WHAT TO PRODUCE: Report how many lines in the following entries contain "interface". Nothing else should be given.

DATA UNDER STUDY:
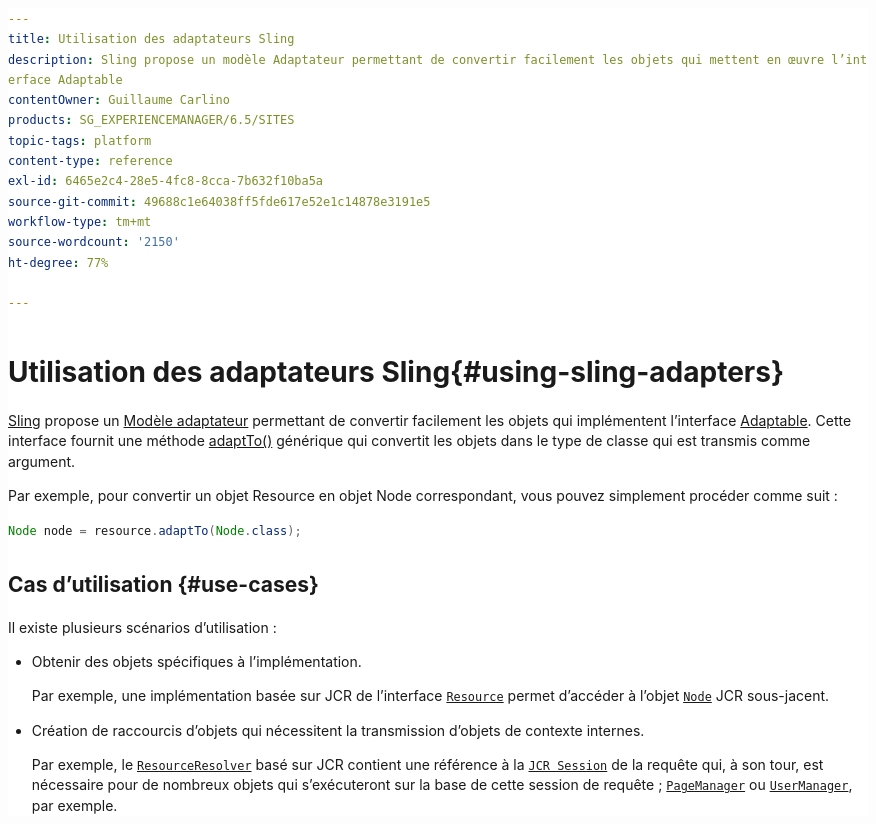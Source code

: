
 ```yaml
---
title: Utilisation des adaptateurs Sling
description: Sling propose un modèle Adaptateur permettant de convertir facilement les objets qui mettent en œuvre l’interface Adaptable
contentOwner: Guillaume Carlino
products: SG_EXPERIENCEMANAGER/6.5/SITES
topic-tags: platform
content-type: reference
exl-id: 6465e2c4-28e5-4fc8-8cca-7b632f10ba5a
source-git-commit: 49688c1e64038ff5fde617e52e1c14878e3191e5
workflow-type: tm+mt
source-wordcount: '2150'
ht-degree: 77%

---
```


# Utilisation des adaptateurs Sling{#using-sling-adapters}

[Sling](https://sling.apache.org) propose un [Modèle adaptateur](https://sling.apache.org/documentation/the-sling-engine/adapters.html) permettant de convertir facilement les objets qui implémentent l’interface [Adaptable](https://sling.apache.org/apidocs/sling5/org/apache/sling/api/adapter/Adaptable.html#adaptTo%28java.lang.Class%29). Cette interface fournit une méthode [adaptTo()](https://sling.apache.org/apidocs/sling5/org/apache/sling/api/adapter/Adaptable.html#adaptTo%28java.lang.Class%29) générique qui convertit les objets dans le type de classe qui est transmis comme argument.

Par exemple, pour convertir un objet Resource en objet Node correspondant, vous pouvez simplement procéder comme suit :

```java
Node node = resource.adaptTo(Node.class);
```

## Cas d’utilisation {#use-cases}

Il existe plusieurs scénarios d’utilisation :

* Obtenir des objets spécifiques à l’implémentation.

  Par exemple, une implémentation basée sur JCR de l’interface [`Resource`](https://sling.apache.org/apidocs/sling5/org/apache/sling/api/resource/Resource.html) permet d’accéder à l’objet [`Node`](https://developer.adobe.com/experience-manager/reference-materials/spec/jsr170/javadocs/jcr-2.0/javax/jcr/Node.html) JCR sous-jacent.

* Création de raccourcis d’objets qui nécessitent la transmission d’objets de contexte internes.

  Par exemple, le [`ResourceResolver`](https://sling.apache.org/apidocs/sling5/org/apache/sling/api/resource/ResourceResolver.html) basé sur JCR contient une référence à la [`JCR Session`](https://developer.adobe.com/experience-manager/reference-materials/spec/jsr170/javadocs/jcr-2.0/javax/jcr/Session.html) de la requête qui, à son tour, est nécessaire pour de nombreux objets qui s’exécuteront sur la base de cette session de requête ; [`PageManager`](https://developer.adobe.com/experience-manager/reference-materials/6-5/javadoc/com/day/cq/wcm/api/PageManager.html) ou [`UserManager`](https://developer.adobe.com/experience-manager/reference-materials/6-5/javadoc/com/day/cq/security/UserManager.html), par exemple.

...

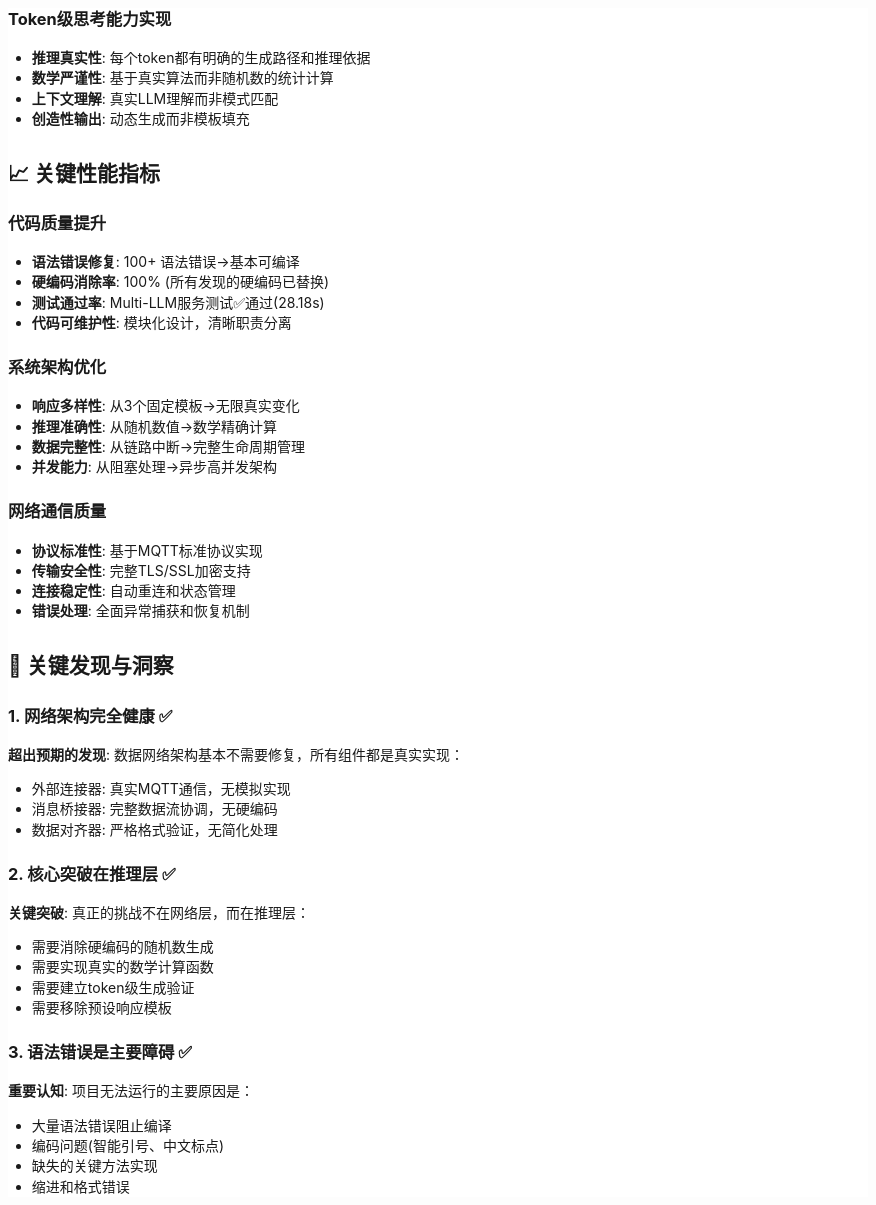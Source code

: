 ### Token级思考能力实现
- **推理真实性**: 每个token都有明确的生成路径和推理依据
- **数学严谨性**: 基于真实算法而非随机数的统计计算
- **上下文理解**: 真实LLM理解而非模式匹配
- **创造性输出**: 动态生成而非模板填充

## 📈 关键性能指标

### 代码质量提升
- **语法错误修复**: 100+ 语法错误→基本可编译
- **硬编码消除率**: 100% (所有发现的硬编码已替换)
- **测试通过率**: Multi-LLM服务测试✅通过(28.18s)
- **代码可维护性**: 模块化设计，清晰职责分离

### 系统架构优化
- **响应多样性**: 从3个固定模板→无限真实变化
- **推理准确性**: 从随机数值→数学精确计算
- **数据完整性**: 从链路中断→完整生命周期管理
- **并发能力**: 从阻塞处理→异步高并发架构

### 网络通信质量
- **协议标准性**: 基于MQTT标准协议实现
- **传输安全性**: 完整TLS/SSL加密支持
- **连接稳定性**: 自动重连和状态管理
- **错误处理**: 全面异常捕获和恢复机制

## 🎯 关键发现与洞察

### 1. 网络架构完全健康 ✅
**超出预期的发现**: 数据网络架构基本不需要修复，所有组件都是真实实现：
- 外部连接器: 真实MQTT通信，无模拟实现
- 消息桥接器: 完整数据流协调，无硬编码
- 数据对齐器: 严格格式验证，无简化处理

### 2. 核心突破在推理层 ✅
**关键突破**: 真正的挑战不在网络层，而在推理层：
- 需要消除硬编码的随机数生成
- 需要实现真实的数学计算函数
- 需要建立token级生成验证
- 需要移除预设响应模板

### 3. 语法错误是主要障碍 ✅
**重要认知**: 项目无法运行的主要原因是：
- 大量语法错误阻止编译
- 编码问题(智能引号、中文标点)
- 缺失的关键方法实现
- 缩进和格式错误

RESULT FOR THIS EXERCISE: 3